**SOURCE INFORMATION**
★ ★ ★ ★ ★

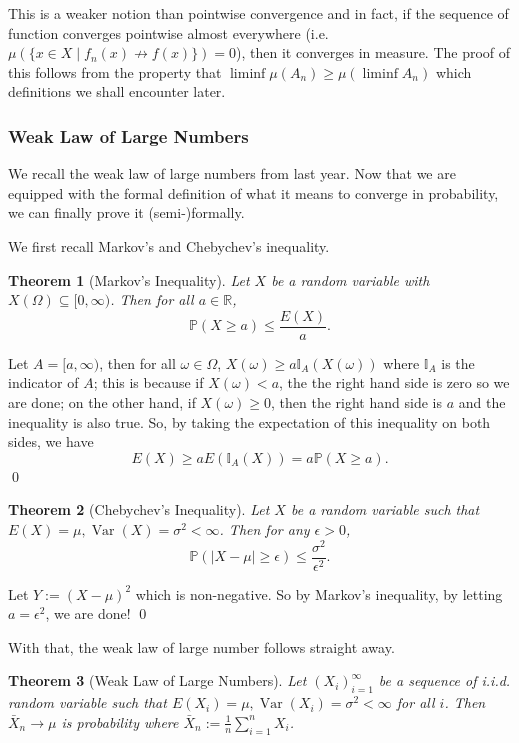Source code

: \documentclass[
]{article}
\newtheorem{theorem}{Theorem}
\theoremstyle{definition}
\begin{document}
This is a weaker notion than pointwise convergence and in fact, if the
sequence of function converges pointwise almost everywhere
(i.e.~\(\mu(\{x \in X \mid f_n(x) \not\to f(x)\}) = 0\)), then it
converges in measure. The proof of this follows from the property that
\(\liminf \mu(A_n) \ge \mu(\liminf A_n)\) which definitions we shall
encounter later.

\hypertarget{weak-law-of-large-numbers}{%
\subsubsection{Weak Law of Large
Numbers}\label{weak-law-of-large-numbers}}

We recall the weak law of large numbers from last year. Now that we are
equipped with the formal definition of what it means to converge in
probability, we can finally prove it (semi-)formally.

We first recall Markov's and Chebychev's inequality.

\begin{theorem}[Markov's Inequality]
  Let \(X\) be a random variable with \(X(\Omega) \subseteq [0, \infty)\). Then 
  for all \(a \in \mathbb{R}\),
  \[\mathbb{P}(X \ge a) \le \frac{E(X)}{a}.\]
\end{theorem}
\proof

Let \(A = [a, \infty)\), then for all \(\omega \in \Omega\),
\(X(\omega) \ge a\mathbb{I}_A(X(\omega))\) where \(\mathbb{I}_A\) is the
indicator of \(A\); this is because if \(X(\omega) < a\), the the right
hand side is zero so we are done; on the other hand, if
\(X(\omega) \ge 0\), then the right hand side is \(a\) and the
inequality is also true. So, by taking the expectation of this
inequality on both sides, we have
\[E(X) \ge a E(\mathbb{I}_A(X)) = a \mathbb{P}(X \ge a).\] \qed

\begin{theorem}[Chebychev's Inequality]
  Let \(X\) be a random variable such that \(E(X) = \mu, \mathop{\mathrm{Var}}(X) = \sigma ^2 < \infty\).
  Then for any \(\epsilon > 0\),
  \[\mathbb{P}(\left|X - \mu \right| \ge \epsilon) \le \frac{\sigma ^2}{\epsilon^2}.\]
\end{theorem}
\proof

Let \(Y := (X - \mu)^2\) which is non-negative. So by Markov's
inequality, by letting \(a = \epsilon ^2\), we are done! \qed

With that, the weak law of large number follows straight away.

\begin{theorem}[Weak Law of Large Numbers]
  Let \((X_i)_{i = 1}^\infty\) be a sequence of i.i.d. random variable such that 
  \(E(X_i) = \mu, \mathop{\mathrm{Var}}(X_i) = \sigma ^2 < \infty\) for all \(i\). 
  Then \(\bar{X}_n \to \mu\) is probability where \(\bar{X}_n := 
  \frac{1}{n} \sum_{i = 1}^n X_i\).
\end{theorem}
\proof
\end{document}
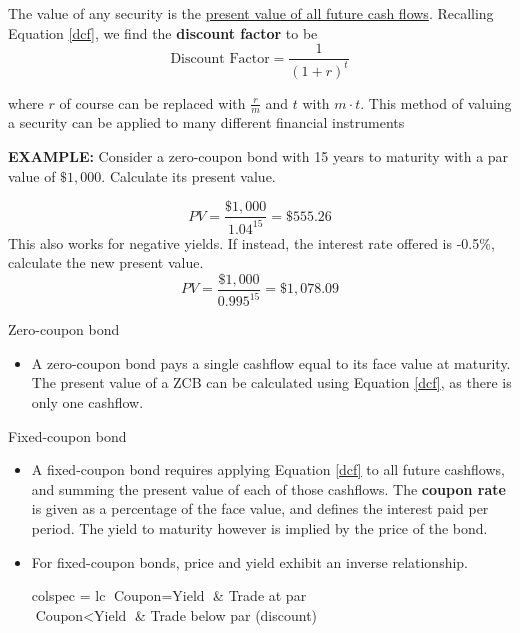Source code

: \documentclass[../notes_compiled.tex]{subfiles}
\begin{document}
\begin{itemize}
\item The value of any security is the \underline{present value of all future cash flows}. Recalling Equation \ref{dcf}, we find the \textbf{discount factor} to be
\begin{equation}
\text{Discount Factor} = \frac{1}{(1+r)^{t}}
\end{equation}
\item[] where $r$ of course can be replaced with $\frac{r}{m}$ and $t$ with $m\cdot t$. This method of valuing a security can be applied to many different financial instruments
{\color{RedViolet}
\item[] \textbf{EXAMPLE:} Consider a zero-coupon bond with 15 years to maturity with a par value of $\$1,000$. Calculate its present value.
}
{\color{RoyalBlue}
\begin{equation*}
PV = \frac{\$1,000}{1.04^{15}}=\$555.26
\end{equation*}
}
{\color{RedViolet}
This also works for negative yields. If instead, the interest rate offered is -0.5\%, calculate the new present value.
}
{\color{RoyalBlue}
\begin{equation*}
PV = \frac{\$1,000}{0.995^{15}} = \$1,078.09
\end{equation*}
}
\clearpage
\item[] Zero-coupon bond
\begin{itemize}
\item[] A zero-coupon bond pays a single cashflow equal to its face value at maturity. The present value of a ZCB can be calculated using Equation \ref{dcf}, as there is only one cashflow.
\end{itemize}
\item[] Fixed-coupon bond
\begin{itemize}
\item[] A fixed-coupon bond requires applying Equation \ref{dcf} to all future cashflows, and summing the present value of each of those cashflows. The \textbf{coupon rate} is given as a percentage of the face value, and defines the interest paid per period. The yield to maturity however is implied by the price of the bond.
\item[] For fixed-coupon bonds, price and yield exhibit an inverse relationship. 
\begin{table}[H]
\centering
\begin{tblr}{colspec = {lc}}
\hline[1.25pt]
$\text{Coupon} = \text{Yield}$ & Trade at par \\
$\text{Coupon} < \text{Yield}$ & Trade below par (discount) \\

\end{tblr}
\end{table}
\end{itemize}
\end{itemize}
\end{document}
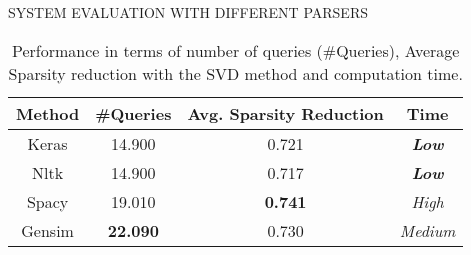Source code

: \begin{frame}{SYSTEM EVALUATION WITH DIFFERENT PARSERS}
\begin{table}[h!]
        \label{Index}
    \end{table}
    \begin{table}[h!]
        \centering
        \begin{adjustbox}{max width=6cm}
        \begin{tabular}{|c|c|c|c|}
            \hline
            \bfseries{Method} & \bfseries{\#Queries} &\bfseries{Avg. Sparsity Reduction} &\bfseries{Time}\\
            \hline
            \hline
            Keras & 14.900 & 0.721 &\bfseries{\emph{Low}}\\
            \hline
            Nltk & 14.900 & 0.717 &\bfseries{\emph{Low}}\\
            \hline
            Spacy & 19.010 & \bfseries{0.741} &\emph{High}\\
            \hline
            Gensim & \bfseries{22.090} & 0.730 &\emph{Medium}\\
            \hline
        \end{tabular}
        \end{adjustbox}
        \caption{Performance in terms of number of queries (\#Queries), Average Sparsity reduction with the SVD method and computation time.}
        \label{performance}
    \end{table}
\end{frame}

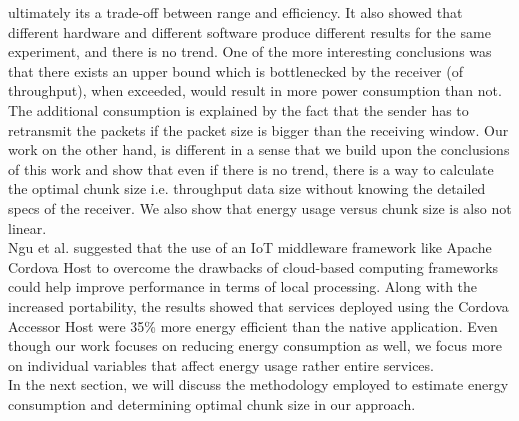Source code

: ultimately its a trade-off between range and efficiency. It also showed that different hardware and different software produce 
different results for the same experiment, and there is no trend. One of the more interesting conclusions was that there 
exists an upper bound which is bottlenecked by the receiver (of throughput), when exceeded, would result in more power consumption than 
not. The additional consumption is explained by the fact that the sender has to retransmit the packets if the packet size is 
bigger than the receiving window. Our work on the other hand, is different in a sense that we build upon the conclusions of this work 
and show that even if there is no trend, there is a way to calculate the optimal chunk size i.e. throughput data size without 
knowing the detailed specs of the receiver. We also show that energy usage versus chunk size is also not linear. \\
Ngu et al. \cite{9446337} suggested that the use of an IoT middleware framework like Apache Cordova Host \cite{cordovahost} to overcome the drawbacks of cloud-based 
computing frameworks could help improve performance in terms of local processing. Along with the increased portability, the 
results showed that services deployed using the Cordova Accessor Host were 35\% more energy efficient than the native application. 
Even though our work focuses on reducing energy consumption as well, we focus more on individual variables that affect energy usage 
rather entire services. \\
In the next section, we will discuss the methodology employed to estimate energy consumption and determining optimal chunk size in 
our approach.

★ ★ ★ ★ ★

**YOUR INSTRUCTIONS**
Using the records above, select and copy every line that has the word "done".

**RESPONSE AREA**
hand side is zero so we are done; on the other hand, if
inequality, by letting \(a = \epsilon ^2\), we are done! \qed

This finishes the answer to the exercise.